When Mérimée translated Pushkin’s poem, he took the basic plot, but lowered its tone. Pushkin’s poem tells the story of Aleko, a Russian aristocrat who flees society to join a band of gypsies. He then goes through some kind of marriage ceremony with Zemfira, a young and beautiful girl, and then suspects her of betraying him with another young gypsy. He follows them both to discover them in flagrante delicto, and stabs them both.
The Old Gypsy dismisses Aleko from the band, uttering these words:
Depart from us, oh man of pride! …
The heathen freedom you have known
You claim it for yourself alone.
Here, in a few concentrated lines, is the answer to the conundrum of Bizet’s Don Jose. Carmen doesn’t crave love; she has plenty of love. What she wants is freedom—the freedom that a man claims, to love and then to move on to another. (She announced her attitude towards life and love in the Habanera, and Jose should have been paying attention!) Jose, like his 2016 followers who kill their Tucson girlfriends, will not grant her that freedom. There is the tragedy of machismo in a nutshell.

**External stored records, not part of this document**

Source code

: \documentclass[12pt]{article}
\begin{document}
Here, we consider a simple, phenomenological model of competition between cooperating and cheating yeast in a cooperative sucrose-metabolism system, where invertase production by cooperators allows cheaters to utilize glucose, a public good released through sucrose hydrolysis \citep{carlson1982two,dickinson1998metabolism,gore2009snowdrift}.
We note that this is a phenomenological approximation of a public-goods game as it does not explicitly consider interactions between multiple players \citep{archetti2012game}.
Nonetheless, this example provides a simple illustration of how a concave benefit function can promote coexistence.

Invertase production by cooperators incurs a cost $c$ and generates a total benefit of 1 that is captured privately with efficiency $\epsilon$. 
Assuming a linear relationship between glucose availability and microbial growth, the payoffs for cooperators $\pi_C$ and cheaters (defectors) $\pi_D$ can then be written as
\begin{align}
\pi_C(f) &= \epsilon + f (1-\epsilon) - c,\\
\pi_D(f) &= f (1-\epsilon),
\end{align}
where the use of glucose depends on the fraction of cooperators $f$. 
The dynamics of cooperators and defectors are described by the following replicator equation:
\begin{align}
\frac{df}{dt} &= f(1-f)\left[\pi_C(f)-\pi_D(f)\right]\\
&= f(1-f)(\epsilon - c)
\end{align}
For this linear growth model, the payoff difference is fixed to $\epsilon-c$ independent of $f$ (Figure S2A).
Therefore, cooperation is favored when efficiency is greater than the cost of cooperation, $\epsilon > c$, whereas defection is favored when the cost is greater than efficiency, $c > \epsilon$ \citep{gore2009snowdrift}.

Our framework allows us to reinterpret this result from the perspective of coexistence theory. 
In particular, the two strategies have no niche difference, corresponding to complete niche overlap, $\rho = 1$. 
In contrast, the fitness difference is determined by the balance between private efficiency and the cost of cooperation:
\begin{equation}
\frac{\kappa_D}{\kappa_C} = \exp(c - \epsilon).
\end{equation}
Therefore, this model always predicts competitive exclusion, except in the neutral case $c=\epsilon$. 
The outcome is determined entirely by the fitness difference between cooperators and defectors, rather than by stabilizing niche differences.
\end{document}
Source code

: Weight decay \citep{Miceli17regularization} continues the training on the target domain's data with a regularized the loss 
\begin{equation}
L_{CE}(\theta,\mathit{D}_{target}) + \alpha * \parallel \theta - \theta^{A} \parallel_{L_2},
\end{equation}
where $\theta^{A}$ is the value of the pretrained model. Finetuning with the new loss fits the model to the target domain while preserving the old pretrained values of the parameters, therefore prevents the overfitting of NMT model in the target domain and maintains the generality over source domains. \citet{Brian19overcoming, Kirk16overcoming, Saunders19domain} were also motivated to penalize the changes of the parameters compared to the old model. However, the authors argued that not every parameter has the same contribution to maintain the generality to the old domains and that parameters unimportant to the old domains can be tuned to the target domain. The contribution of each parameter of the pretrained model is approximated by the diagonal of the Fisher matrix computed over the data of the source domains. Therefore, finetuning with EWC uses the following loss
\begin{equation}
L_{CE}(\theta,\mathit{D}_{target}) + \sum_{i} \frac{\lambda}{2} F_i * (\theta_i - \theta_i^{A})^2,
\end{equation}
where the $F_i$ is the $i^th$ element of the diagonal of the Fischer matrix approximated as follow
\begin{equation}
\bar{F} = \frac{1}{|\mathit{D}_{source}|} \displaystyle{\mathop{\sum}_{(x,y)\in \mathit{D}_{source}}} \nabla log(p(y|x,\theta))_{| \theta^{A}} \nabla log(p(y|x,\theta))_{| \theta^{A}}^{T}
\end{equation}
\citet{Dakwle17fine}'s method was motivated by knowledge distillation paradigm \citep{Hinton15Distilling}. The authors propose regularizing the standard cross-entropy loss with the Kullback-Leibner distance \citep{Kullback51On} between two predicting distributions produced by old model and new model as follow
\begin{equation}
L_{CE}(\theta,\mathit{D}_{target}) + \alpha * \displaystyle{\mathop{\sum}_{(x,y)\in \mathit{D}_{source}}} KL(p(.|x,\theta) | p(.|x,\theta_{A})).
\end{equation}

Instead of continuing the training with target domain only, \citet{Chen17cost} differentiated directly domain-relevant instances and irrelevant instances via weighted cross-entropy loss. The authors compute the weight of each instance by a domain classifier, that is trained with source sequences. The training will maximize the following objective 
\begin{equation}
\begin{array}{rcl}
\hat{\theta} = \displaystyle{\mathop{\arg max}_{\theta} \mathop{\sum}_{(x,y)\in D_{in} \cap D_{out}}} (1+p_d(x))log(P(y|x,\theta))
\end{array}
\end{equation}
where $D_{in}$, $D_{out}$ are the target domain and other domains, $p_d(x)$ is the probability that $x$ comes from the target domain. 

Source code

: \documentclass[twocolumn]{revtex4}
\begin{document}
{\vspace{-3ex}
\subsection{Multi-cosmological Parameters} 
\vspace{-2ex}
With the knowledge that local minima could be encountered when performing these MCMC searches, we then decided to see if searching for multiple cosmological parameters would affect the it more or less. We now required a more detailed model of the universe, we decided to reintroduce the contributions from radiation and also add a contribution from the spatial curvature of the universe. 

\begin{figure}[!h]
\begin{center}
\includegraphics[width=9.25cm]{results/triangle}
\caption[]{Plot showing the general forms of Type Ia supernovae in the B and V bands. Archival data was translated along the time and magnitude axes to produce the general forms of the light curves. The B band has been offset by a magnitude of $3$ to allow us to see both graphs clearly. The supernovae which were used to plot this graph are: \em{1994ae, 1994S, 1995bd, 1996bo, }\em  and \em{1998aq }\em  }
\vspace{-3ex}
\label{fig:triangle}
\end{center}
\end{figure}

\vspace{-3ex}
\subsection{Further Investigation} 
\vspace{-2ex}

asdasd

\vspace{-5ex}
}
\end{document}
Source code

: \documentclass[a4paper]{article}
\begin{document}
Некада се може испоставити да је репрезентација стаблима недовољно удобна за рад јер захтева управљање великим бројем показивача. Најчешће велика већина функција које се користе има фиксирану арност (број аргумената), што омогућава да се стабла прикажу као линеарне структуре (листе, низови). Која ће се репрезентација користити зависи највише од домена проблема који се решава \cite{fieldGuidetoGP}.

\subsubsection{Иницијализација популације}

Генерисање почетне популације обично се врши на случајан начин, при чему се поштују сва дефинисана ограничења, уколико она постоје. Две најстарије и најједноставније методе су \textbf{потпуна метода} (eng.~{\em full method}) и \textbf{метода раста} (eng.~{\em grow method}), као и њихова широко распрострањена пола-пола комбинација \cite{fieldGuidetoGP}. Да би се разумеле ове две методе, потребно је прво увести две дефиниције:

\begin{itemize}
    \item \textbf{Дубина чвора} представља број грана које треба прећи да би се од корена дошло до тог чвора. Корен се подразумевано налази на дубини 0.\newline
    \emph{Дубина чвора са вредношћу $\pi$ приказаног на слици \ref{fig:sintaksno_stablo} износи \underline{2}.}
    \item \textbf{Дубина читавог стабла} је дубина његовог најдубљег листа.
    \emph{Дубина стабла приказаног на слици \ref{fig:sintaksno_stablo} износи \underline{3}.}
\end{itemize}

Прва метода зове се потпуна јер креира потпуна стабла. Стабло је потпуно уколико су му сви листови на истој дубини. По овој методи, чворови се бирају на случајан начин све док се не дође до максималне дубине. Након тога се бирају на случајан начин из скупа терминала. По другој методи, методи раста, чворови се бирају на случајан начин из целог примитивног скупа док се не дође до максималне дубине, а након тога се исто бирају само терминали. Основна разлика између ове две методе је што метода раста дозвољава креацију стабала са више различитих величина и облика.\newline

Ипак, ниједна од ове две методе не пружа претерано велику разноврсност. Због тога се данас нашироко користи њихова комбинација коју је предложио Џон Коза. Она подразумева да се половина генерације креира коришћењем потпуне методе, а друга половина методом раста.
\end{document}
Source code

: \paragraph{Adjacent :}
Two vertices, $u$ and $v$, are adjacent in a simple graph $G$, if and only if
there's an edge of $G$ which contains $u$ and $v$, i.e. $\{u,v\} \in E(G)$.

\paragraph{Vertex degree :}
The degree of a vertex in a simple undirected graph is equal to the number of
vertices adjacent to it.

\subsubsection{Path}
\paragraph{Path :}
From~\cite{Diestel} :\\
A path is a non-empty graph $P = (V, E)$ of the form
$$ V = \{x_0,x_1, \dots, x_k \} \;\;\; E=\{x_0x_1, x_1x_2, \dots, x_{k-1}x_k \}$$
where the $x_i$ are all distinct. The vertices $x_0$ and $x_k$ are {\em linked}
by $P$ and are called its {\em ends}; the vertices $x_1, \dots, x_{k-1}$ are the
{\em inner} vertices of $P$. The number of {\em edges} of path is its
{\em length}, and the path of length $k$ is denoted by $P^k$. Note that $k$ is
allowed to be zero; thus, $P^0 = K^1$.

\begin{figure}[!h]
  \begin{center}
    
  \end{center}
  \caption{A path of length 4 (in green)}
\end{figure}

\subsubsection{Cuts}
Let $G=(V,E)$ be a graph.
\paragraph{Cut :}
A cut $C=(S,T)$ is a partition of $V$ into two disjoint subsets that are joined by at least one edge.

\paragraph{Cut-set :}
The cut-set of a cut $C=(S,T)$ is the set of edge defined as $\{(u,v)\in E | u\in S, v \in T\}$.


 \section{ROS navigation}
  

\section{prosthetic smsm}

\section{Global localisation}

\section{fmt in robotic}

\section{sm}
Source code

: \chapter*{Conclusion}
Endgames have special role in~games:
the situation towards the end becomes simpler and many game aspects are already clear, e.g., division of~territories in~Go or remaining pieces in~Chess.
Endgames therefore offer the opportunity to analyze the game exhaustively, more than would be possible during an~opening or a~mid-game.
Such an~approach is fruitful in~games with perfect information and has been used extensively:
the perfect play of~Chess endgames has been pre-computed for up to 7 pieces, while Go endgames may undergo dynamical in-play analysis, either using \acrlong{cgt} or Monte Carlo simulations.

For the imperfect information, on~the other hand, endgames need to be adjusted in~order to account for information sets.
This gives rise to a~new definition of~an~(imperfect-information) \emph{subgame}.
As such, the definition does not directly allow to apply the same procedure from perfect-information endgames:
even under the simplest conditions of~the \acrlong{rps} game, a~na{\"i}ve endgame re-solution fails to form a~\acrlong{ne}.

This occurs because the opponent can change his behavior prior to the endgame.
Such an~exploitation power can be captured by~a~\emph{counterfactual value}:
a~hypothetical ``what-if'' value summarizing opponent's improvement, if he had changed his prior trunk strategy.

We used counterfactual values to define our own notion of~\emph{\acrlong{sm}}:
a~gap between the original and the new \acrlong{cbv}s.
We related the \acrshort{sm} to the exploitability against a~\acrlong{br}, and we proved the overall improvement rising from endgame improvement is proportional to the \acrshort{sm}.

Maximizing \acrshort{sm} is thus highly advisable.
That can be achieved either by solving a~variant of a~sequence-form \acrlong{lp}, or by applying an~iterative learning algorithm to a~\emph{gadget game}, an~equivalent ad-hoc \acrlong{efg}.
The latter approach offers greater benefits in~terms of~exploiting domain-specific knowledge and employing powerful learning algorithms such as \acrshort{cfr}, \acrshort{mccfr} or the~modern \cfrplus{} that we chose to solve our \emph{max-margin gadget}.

Pushkin concludes “The Gypsies” with a brief stanza addressing gypsy life. Its last two lines, even in English translation, still have the power to stir the reader:
Deep in your wilderness, disaster
For wandering tents in ambush waits;
Grim passion everywhere is master,
And no one can avoid the Fates.
Powerful as the poem is, Bizet’s music, which uses all its allied arts of stagecraft, acting, spectacle and drama, tells us more about the human condition than language alone can articulate.
Carol Garrard, immediate past president of the Opera Guild, is a historian and author or co-author of books and articles on Russian themes.